There are many positive attributes of hyperscale data centers, such as economies of scale, high availability and reliability. However, one might have to sacrifice a modicum of latency. By contrast, an Edge data center will not have the same footprint or sense of scale as its larger counterpart. It will however, benefit from similar levels of security and availability, in addition to enabling faster response times for critical applications than those hosted in the Cloud.

What’s interesting is how both the data center market and its network of connected infrastructure has evolved. Nowadays, many regional or hyperscale data centers contain important archived information, whilst providing large volumes of Cloud cover for space and services to many of today’s smart-device users. Colocation data centers are distributed more centrally, performing as the work horses for Cloud computing. Closest to where the production and processing of data takes place are Edge data centers, providing the fastest possible connectivity and lowest latency to customers.

The greatest and most rapid technological changes are being generated from the Edge of the network. These are being driven in part, by increasing complexity, the proliferation of embedded sensors enabling intelligence everywhere for an IoT future, and the requisite bandwidth and low latency infrastructure for data intensive applications.

Take, for example, the case of Autonomous Vehicles or driverless cars. Here is a technology that many are predicting will become a commercial reality in a very short time scale. But consider the data requirement; a typical self-driving car generates data at a rate of 750MB/ sec. That’s like 2666 people simultaneously using the Internet! Put two or three such cars on the same road at the same time and it’s fairly easy to see how rapidly data throughput will move into the GB/ sec range.

The very action of ‘normal driving’ requires skill, complexity and decision making. Therefore the compute power needed to replicate those processes on board each vehicle will have to match the human brain in both speed of decision and reaction to any unplanned consequences of incidents taking place both inside and outside the driving environment.

All of this decision making will inevitably produce an enormous amount of data, in addition to any information being transmitted via the surrounding network and localized Edge data centers.

As passengers, the question must be asked, would we really want all this data to be sent to a hyperscale facility hundreds of kilometers away for processing? And how quickly could we depend on the autonomous decisions being made, should it suffer latency or take more time for such important data to reach the critical point of use?

Faster infrastructure for faster networks

It is said that the introduction of 5G would increase the speed of data transmission and therefore has the potential to faster propel Edge facility growth, and with good reason. Information cannot be transmitted any faster, if the surrounding infrastructure however, remains clogged, outdated and unable to perform the most basic of functions.

Intel once estimated that a single Autonomous Vehicle will produce 4000GB of data per day, which leads you to the inevitable realization that not only will we need a better connected network of data centers capable of transmitting that critical data with minimal latency, but also larger storage arrays and compute power will be required on board, as we move towards a more service-driven, analytics-based predictive future.

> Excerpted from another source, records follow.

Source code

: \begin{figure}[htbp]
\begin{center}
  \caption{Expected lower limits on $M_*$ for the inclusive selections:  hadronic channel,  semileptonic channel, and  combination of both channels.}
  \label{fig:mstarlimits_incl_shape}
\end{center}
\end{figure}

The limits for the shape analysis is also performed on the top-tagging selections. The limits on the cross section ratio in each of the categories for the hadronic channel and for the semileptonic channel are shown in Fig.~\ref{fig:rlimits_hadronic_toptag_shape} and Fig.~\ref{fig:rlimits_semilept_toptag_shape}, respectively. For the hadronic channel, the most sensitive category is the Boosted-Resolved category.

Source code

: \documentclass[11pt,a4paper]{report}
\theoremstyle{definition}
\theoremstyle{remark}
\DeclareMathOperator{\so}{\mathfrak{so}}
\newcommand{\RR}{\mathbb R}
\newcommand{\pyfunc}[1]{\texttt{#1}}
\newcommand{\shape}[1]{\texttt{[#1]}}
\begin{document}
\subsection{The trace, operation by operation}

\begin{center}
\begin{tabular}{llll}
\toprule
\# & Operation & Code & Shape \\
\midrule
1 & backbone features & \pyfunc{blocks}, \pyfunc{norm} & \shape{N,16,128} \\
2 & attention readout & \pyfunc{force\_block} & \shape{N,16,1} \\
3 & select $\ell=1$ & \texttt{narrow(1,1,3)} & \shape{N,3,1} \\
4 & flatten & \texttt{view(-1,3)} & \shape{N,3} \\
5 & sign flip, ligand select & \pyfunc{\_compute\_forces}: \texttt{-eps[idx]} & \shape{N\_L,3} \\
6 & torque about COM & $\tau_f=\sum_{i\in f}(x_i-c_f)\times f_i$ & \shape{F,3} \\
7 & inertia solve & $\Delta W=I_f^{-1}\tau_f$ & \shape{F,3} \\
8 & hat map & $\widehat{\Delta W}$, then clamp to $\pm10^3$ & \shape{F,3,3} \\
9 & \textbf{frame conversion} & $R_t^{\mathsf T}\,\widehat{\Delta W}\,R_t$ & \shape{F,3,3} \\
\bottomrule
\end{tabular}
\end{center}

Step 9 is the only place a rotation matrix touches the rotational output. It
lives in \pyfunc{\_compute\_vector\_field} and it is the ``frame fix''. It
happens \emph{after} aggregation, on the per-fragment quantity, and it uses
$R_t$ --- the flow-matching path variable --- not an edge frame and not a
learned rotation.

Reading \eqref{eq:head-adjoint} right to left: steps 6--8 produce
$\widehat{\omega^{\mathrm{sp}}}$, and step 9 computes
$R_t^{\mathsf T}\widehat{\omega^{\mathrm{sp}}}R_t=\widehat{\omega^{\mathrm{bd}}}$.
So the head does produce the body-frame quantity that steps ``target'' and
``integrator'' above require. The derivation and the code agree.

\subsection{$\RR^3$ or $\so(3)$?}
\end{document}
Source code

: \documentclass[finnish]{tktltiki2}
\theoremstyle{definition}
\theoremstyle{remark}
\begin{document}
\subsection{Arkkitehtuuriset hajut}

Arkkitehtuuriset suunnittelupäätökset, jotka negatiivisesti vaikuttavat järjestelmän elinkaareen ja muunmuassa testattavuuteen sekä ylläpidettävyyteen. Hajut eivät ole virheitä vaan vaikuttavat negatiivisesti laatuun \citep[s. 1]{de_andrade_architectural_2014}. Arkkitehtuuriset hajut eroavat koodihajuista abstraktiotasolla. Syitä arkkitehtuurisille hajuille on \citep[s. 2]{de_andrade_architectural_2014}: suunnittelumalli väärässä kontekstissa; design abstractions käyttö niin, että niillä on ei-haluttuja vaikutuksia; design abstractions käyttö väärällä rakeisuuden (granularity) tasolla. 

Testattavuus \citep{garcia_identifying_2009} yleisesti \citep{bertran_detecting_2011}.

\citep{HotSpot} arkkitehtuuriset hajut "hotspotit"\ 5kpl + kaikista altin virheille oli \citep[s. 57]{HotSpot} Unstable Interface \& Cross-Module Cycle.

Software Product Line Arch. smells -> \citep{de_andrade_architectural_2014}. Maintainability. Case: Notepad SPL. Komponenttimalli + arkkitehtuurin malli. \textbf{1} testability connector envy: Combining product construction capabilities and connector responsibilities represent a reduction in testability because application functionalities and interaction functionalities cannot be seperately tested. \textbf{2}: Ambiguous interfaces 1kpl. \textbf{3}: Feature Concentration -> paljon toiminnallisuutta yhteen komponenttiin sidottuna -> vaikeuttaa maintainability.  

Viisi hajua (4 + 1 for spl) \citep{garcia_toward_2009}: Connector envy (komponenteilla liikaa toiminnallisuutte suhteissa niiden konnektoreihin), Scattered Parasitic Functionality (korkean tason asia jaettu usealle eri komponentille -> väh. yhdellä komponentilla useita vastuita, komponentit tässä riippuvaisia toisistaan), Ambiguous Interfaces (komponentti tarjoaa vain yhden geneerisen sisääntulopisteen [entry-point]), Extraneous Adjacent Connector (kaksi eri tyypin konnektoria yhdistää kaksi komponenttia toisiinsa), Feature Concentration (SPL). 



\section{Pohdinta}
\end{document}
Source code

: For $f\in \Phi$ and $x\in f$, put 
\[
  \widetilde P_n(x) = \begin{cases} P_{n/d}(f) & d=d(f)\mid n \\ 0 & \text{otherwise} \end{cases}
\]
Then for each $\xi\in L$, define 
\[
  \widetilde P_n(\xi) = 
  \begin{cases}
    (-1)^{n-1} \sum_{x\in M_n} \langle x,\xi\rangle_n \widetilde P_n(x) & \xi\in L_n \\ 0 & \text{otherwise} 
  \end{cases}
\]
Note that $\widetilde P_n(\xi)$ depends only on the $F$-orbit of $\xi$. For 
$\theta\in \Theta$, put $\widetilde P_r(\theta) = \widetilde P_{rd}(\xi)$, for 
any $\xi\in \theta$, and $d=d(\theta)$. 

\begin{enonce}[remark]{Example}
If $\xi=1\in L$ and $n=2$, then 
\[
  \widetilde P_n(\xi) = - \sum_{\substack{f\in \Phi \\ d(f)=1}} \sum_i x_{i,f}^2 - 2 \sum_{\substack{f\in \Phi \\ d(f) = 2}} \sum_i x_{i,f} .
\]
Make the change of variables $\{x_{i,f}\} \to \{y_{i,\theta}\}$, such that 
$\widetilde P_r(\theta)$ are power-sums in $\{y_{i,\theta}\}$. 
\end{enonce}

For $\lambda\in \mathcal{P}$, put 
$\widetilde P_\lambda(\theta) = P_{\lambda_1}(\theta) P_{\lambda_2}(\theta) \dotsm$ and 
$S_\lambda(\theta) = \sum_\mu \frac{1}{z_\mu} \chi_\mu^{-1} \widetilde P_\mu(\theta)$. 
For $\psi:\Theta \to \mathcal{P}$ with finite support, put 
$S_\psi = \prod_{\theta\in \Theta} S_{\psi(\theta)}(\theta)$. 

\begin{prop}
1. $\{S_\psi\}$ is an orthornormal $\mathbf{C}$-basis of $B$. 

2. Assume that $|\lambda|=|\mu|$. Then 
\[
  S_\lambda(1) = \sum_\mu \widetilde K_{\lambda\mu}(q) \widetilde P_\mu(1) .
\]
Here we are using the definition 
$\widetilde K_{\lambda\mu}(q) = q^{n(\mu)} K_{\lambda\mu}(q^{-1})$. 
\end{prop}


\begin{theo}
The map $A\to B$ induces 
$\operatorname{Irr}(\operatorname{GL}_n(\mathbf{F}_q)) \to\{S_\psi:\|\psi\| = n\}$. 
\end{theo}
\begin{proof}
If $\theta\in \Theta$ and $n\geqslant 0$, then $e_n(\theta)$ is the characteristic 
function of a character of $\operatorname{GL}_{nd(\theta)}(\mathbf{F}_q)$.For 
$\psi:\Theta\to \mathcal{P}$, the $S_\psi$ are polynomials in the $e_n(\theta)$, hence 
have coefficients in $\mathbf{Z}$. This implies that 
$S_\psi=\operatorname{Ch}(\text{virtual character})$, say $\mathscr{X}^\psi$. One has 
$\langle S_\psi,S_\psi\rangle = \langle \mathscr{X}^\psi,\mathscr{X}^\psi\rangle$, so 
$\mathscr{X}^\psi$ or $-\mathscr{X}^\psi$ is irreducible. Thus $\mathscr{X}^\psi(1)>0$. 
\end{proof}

If Autonomous Vehicles are also to be considered as Edge data centers, this adds an additional layer of complexity to the conversation. Again, a single outcome remains clear; it will be essential for data processing to occur as closely as possible to the point of action, so that latency and speed of decision making are kept to the absolute minimum, without sacrificing reliability and availability.

The data centers playing host to such applications will therefore have to combine the speed of response of the smallest most local data centers with the “five nines” reliability of the largest hyperscale facilities. This requires an integrated and better connected network of facilities – an approach to infrastructure which is quite literally the most critical component of the modern, digitized world.

Driverless cars may be among the most exciting of technologies driving the demands for ever more sophisticated Edge data centers, but there are many others such as drones, AR/ VR applications and so-on. However, data generation will be dominated by machine-to-machine applications. Already the Internet of Things comprises an estimated 10 billion connected devices; Cisco estimates that soon it may be 50 or even 100 billion.

There is a wave of new data gathering strength and the data center industry must adapt to meet its demands. Therefore, the three-tier model of hyperscale, centralized and localized data centers will remain in place, but the constitution of its individual parts, especially those at the Edge, will have to evolve with higher levels of sophistication and change dramatically, for the better.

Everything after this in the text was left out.